The basic elements of a communication are:
1. A sender (source) that creates the message to be transmitted
2. A medium that carries the message
3. A receiver (sink) that receives the message
There are two types of communications— parallel and serial. Parallel data transfer can be made through an 8-bit data line for faster communication.
Serial communication is often used to control or receive data from a microcontroller. It is a form of input/output (I/O) in which the bits of a byte being transferred appear one after the other in a timed sequence on a single wire. Serial data transfer is made through a serial link between the micrcontroller and the PC using RS-232C.
RS-232C
Fig.1 show the waveform on a single conductor to transmit a byte (say, 0x41) serially. The upper waveform is the TTL-level waveform at the transmit pin of the microcontroller (AT89S52). The lower waveform is the same waveform converted by the RS-232 driver (MAX232) into RS-232C level. The to assure error-free transmission over greater distances than would be possible with TTL levels.

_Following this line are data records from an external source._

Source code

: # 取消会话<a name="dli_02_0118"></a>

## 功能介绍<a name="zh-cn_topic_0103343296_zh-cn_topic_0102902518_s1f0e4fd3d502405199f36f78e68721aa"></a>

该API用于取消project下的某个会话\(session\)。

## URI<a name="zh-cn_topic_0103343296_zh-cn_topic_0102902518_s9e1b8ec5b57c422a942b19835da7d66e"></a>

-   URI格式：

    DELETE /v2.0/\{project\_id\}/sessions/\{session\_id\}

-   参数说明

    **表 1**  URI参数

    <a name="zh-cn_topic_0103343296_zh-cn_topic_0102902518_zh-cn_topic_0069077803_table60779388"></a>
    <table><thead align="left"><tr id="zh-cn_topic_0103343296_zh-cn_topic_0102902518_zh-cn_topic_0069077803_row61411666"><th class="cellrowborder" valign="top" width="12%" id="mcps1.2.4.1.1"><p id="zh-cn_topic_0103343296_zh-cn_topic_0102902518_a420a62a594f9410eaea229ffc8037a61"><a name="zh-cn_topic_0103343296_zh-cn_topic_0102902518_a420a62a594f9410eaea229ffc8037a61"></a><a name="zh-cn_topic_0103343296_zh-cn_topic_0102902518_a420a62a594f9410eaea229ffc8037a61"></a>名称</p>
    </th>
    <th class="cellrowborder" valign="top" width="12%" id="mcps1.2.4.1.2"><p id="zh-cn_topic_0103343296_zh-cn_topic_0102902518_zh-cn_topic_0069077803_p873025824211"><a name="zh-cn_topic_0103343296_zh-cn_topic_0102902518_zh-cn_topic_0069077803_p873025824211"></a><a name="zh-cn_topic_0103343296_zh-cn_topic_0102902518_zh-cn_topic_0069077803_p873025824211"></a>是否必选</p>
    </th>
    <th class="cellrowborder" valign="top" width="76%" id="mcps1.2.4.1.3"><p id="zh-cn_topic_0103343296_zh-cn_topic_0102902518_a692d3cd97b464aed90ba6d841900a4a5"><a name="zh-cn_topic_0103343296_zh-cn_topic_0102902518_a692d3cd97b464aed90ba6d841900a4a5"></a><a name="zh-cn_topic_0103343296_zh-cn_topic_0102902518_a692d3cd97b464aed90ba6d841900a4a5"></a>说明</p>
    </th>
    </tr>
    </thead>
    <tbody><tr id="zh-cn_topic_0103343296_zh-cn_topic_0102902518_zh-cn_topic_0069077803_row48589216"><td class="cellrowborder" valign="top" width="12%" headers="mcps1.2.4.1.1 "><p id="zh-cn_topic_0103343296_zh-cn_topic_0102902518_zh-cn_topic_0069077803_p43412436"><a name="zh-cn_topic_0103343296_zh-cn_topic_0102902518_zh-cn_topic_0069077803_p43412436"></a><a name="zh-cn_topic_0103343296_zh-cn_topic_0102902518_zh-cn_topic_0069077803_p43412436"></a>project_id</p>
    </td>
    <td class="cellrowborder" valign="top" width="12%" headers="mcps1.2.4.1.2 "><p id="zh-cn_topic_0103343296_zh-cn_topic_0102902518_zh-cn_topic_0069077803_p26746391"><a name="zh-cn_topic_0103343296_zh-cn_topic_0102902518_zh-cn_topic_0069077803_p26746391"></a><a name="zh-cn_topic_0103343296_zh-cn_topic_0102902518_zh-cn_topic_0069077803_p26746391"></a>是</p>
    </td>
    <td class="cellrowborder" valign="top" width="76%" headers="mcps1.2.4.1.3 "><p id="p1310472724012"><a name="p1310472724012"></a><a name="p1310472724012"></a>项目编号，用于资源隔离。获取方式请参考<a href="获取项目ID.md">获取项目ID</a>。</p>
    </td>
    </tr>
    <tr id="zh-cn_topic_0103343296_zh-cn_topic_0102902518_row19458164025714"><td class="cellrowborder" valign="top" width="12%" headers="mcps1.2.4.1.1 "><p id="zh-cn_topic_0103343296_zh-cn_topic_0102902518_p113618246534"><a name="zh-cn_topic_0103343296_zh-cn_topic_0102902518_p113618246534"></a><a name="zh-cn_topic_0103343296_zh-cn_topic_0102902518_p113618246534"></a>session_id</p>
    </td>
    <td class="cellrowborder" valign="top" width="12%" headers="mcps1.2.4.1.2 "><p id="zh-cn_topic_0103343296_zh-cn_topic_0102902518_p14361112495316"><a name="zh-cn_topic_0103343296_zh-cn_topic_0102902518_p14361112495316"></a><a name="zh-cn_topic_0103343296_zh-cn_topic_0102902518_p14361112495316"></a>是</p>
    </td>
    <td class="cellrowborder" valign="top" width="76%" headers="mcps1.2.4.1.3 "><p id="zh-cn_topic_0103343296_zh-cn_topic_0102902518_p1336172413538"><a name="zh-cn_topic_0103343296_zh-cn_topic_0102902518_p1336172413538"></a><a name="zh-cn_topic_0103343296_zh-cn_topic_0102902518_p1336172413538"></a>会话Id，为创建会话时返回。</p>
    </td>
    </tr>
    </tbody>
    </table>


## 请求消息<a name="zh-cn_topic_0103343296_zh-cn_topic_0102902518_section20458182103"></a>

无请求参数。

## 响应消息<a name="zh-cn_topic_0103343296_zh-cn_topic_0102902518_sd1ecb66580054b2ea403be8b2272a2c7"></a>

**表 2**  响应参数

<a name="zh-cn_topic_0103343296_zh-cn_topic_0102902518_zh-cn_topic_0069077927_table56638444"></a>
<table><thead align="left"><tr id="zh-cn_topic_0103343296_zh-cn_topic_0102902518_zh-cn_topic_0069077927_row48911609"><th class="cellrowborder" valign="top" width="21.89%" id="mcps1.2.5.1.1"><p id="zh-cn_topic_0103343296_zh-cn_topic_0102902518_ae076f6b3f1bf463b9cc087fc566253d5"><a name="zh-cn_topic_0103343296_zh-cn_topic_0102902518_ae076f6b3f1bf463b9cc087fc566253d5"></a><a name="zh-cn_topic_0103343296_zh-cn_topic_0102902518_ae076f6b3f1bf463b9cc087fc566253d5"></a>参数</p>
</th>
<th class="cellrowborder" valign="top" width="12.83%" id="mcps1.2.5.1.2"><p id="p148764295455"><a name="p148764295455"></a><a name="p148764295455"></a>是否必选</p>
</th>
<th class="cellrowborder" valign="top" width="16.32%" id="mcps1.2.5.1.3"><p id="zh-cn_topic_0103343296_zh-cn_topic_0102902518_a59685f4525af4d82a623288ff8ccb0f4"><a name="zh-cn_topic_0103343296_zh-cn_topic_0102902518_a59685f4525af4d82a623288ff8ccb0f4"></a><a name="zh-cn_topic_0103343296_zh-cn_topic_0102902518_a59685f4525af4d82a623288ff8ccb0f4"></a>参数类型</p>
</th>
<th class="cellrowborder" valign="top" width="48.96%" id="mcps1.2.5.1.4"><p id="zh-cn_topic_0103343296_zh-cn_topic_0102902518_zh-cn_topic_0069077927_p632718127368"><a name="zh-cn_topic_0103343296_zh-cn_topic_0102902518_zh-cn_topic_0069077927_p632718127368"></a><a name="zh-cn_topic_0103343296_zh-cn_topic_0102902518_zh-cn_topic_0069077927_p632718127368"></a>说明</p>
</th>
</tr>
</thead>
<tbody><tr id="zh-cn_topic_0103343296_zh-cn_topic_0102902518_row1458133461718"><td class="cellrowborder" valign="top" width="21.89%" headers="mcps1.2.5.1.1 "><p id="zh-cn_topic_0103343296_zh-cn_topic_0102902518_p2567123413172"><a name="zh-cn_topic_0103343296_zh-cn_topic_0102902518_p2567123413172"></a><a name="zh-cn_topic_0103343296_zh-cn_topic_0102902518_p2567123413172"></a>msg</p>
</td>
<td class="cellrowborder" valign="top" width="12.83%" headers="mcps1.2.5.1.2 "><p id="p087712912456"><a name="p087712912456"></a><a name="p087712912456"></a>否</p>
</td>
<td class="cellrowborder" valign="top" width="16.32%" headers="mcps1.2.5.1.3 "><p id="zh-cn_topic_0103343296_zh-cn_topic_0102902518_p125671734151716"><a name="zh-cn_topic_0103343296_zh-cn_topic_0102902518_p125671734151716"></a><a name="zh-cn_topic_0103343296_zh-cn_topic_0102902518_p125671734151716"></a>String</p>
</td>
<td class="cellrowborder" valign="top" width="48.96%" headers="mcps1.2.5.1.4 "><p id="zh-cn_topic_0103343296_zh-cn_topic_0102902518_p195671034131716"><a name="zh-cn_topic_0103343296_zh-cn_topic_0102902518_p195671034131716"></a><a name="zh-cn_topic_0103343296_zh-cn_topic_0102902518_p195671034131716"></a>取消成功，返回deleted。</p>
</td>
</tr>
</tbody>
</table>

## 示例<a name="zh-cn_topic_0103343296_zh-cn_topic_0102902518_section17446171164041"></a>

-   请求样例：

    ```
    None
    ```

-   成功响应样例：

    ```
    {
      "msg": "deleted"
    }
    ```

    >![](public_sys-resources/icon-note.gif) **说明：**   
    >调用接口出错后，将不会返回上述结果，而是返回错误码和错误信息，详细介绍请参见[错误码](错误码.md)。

Each byte is preceded by a start bit and followed by a stop bit. The start and stop bits are used to synchronise the serial receivers. The data byte is always transmitted with least-significant bit (LSB) first. For error checking, it is possible to include a parity bit as well, just prior to the stop bit.
The bits are transmitted at specific time intervals determined by the baud rate of the serial signal. The baud rate is the reciprocal of the time to send one bit. Error-free serial communication requires the baud rate, number of data bits, number of stop bits, and presence or absence of a parity bit to be the same at the transmitter and receiver ends.
Circuit description
Fig.2 shows the circuit for microcontroller- based serial data transfer to a PC. It comprises microcontroller AT89S52, RS-232 driver MAX232, regulator 7805 and a few discrete components.The microcontroller detects the switch pressed and the message is transmitted to the computer through the RS-232 driver.
The AT89S52 is a low-power, high performance CMOS 8-bit microcontroller. It has 8 kB of Flash, 256 bytes of RAM, 32 I/O lines, a watchdog timer, two data pointers, three 16-bit timers/counters, a six-vector two level interrupt architecture, a full-duplex serial port, and on chip oscillator and clock circuitry. In addition, the AT89S52 is designed with static logic for operation down to zero frequency and supports two software-selectable power-saving modes. The idle mode stops the CPU while allowing the RAM, timers/counters, serial port and interrupt system to continue functioning. The power – down mode saves the RAM contents but freezes the oscillator, disabling all other chip functions until the next interrupt or hardware reset.
Port pins P2.0 through P2.7 are pulled high by resistor network RNW1 and also connected to switches S1 through S8, respectively. An 11.0592MHz crystal is used for providing the basic clock frequency. All I/O pins are reset to ‘1’ as soon as RST pin goes high. Holding RST pin high for two machine cycles while the oscillator is running, resets the device. Power-on reset is derived from resistor R2 and capacitor C6. Switch S9 is used for manual reset.
The microcontroller provides a transmit channel and a receive channel for serial communication. The transmit data pin (TXD) is specified at port pin P3.1, and the receive data pin (RXD) is at port pin P3.0. RXD and TXD pins of the microcontroller are connected to TOUT (pin 7) and RIN (pin 8) of the MAX232, respectively. TIN (pin 10) and ROUT (pin 9) of IC2 are connected to pins 2 and 3 of the COM port connector, respectively. The signals provided on these pins are TTL-level and must be boosted and inverted through a MAX232 converter to comply with the RS-232 standard.